Records from a collection
+ + + +
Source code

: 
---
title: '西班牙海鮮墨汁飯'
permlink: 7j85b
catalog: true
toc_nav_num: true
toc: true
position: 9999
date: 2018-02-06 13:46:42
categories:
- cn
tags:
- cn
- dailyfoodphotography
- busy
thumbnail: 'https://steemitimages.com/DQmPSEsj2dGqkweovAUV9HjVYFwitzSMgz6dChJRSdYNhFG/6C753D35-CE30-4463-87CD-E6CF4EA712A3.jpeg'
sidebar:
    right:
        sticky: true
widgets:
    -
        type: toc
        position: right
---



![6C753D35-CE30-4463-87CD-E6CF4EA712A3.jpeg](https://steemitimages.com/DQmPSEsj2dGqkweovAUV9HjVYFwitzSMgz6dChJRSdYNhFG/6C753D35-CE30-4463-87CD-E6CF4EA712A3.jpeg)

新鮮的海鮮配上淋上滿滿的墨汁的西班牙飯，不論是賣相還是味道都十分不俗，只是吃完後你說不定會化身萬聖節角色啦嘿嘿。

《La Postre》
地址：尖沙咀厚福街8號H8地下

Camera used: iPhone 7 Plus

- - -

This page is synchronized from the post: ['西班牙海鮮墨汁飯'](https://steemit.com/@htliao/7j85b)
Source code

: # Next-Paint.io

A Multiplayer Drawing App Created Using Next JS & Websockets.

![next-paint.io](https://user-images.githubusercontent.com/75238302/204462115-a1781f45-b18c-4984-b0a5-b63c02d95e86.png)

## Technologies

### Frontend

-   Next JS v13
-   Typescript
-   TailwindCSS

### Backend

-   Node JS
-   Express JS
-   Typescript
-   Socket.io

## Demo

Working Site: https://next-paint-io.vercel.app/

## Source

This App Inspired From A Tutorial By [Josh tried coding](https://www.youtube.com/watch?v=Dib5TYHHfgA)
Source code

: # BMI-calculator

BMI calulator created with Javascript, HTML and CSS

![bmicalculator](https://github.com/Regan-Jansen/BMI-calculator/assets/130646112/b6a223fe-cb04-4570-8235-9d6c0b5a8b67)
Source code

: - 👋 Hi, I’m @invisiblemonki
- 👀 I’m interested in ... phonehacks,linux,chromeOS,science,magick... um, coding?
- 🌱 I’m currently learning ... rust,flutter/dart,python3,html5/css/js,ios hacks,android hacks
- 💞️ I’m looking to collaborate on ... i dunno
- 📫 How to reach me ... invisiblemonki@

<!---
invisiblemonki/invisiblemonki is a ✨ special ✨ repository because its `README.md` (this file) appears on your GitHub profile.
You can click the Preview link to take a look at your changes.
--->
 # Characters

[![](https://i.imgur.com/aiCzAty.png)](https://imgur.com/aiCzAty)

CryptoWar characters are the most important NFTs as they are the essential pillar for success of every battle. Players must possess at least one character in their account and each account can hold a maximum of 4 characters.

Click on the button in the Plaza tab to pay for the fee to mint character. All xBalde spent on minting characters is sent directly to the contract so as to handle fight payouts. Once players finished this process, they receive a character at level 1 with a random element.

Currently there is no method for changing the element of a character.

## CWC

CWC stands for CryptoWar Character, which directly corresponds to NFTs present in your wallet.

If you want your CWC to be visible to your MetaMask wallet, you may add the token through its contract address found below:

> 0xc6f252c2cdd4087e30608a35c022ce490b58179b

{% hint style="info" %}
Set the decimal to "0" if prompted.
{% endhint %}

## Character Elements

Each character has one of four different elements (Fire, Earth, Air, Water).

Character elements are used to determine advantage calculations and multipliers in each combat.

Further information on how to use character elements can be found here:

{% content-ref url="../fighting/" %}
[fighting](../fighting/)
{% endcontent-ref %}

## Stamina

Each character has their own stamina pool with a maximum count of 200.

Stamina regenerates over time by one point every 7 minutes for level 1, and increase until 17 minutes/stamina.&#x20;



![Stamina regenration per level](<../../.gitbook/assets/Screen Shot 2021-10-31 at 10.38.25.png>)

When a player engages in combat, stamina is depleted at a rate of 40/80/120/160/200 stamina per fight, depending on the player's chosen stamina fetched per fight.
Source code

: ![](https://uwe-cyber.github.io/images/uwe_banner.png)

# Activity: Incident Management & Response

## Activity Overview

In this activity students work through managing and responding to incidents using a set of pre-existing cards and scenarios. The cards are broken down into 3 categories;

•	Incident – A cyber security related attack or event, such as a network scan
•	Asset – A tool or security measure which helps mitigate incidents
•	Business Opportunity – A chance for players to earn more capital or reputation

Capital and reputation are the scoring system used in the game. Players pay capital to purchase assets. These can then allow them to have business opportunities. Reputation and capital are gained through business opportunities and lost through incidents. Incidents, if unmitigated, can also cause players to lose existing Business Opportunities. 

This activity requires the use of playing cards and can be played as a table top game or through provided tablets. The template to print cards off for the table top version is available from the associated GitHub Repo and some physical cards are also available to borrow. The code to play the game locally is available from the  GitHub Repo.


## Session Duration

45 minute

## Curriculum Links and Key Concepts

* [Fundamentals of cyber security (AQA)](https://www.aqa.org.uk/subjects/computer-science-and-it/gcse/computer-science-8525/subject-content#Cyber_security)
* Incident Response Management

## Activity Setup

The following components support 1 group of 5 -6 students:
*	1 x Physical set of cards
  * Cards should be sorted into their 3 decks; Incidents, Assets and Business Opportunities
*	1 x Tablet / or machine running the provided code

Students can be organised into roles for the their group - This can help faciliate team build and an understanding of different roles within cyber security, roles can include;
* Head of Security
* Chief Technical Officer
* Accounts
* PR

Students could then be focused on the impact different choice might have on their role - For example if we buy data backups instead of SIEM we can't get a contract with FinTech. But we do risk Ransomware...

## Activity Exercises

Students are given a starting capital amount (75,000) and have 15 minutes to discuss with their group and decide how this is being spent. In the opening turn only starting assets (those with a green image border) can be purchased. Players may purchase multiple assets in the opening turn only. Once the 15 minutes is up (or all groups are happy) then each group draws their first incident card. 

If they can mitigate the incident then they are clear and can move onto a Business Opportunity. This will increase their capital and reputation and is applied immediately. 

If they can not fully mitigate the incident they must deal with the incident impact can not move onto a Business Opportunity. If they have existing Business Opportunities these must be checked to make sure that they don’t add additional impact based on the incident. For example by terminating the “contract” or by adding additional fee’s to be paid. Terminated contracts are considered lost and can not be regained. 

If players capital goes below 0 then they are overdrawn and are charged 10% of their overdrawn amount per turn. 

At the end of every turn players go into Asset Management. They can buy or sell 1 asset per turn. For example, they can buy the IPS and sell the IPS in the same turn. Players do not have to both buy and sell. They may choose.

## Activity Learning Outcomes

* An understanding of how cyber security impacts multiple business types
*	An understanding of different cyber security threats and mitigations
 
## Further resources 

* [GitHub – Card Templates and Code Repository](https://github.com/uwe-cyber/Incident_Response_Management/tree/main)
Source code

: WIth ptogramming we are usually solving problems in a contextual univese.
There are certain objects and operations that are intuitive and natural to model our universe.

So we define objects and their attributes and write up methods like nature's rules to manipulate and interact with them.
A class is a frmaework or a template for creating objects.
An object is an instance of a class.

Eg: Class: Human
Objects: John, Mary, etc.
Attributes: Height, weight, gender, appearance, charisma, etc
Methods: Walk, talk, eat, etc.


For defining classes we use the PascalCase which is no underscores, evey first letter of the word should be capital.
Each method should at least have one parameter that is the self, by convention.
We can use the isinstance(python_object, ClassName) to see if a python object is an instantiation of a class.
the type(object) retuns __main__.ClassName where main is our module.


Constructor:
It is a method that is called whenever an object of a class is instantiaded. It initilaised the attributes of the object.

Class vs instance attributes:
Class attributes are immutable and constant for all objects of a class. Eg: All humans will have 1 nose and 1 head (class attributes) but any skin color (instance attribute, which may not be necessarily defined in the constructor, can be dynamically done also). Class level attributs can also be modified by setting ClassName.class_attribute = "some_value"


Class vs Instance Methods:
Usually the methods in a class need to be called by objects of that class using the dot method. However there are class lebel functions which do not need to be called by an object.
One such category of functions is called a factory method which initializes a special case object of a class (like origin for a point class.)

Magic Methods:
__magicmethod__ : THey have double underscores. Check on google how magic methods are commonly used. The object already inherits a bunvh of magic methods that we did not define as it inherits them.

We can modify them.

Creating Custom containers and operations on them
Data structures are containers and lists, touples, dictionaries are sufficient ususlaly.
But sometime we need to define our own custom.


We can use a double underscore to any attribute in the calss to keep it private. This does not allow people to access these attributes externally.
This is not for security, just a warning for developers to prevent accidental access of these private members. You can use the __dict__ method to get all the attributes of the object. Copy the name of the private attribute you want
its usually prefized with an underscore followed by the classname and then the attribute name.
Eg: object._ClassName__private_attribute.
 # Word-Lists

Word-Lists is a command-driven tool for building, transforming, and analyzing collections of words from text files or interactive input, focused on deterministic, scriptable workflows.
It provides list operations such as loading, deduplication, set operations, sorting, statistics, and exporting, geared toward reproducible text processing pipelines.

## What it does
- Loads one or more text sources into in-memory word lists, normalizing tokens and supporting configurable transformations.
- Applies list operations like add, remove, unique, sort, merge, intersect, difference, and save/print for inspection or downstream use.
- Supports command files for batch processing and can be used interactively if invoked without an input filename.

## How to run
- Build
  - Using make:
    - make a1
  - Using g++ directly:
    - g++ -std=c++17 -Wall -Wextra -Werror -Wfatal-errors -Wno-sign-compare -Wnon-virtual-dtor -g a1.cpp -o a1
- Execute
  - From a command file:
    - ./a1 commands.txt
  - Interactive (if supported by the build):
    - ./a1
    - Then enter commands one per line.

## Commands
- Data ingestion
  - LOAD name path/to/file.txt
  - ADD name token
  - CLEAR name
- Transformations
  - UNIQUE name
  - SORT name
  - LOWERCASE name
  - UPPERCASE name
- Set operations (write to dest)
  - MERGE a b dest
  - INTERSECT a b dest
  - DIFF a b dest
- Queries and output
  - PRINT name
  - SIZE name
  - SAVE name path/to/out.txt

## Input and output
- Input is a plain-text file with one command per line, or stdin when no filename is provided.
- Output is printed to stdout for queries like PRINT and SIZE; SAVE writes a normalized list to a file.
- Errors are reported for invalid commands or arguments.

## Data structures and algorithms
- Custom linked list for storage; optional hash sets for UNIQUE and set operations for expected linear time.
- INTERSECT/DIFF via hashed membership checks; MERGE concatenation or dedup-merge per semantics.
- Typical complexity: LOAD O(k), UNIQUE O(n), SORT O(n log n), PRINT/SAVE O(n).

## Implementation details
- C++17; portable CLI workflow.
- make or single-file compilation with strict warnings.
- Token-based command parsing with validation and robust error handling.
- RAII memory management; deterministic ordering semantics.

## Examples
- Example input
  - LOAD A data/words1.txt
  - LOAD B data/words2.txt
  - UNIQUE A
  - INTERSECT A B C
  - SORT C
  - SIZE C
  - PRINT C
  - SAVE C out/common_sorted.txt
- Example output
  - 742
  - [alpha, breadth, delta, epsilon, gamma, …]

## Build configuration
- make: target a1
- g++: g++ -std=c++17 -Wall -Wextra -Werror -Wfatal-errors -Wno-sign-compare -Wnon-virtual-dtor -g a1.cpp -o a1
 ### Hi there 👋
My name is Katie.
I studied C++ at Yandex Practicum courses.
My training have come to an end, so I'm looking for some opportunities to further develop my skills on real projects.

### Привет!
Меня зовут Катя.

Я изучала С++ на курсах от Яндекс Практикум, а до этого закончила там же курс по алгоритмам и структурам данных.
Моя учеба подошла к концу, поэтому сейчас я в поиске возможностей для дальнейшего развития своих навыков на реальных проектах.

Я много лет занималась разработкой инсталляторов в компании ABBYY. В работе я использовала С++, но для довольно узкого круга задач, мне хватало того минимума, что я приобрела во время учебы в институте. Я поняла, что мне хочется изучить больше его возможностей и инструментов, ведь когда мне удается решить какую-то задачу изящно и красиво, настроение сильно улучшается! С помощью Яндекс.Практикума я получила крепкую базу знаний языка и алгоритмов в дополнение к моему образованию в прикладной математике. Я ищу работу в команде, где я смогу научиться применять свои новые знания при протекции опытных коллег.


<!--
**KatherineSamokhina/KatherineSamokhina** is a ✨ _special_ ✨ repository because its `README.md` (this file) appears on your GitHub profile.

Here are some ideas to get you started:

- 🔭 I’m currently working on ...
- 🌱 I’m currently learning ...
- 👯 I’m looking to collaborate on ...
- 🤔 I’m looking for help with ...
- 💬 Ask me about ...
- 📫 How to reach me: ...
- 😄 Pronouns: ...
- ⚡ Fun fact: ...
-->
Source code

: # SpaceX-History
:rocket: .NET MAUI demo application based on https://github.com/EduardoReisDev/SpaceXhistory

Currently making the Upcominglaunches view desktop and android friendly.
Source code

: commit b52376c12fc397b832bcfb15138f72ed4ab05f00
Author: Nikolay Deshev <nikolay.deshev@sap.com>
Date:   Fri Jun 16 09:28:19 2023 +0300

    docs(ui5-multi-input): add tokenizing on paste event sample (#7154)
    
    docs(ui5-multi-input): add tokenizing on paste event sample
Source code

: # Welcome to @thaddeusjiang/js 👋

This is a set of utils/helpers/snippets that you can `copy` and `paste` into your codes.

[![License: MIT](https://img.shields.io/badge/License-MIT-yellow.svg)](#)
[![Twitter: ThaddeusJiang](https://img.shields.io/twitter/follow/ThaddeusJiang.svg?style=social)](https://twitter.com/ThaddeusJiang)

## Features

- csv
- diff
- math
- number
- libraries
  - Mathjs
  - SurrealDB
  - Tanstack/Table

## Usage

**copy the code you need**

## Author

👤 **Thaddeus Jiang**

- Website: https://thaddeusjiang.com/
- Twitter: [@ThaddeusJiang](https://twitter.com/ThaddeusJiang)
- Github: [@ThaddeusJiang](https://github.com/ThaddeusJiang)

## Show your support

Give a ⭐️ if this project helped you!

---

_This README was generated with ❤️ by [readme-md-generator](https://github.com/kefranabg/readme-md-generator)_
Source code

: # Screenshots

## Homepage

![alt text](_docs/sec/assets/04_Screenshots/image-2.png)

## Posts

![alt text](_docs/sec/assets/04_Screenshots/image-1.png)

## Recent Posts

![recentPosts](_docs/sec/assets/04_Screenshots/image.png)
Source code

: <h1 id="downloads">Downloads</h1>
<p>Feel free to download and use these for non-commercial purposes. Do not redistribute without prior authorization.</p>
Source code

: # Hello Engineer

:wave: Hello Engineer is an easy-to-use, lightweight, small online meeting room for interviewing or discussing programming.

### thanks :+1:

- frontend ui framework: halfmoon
+ + + +
What to do -
Go through the data, and copy each line in which the word "every" appears.

Reply -
CryptoWar characters are the most important NFTs as they are the essential pillar for success of every battle. Players must possess at least one character in their account and each account can hold a maximum of 4 characters.
Stamina regenerates over time by one point every 7 minutes for level 1, and increase until 17 minutes/stamina.&#x20;
At the end of every turn players go into Asset Management. They can buy or sell 1 asset per turn. For example, they can buy the IPS and sell the IPS in the same turn. Players do not have to both buy and sell. They may choose.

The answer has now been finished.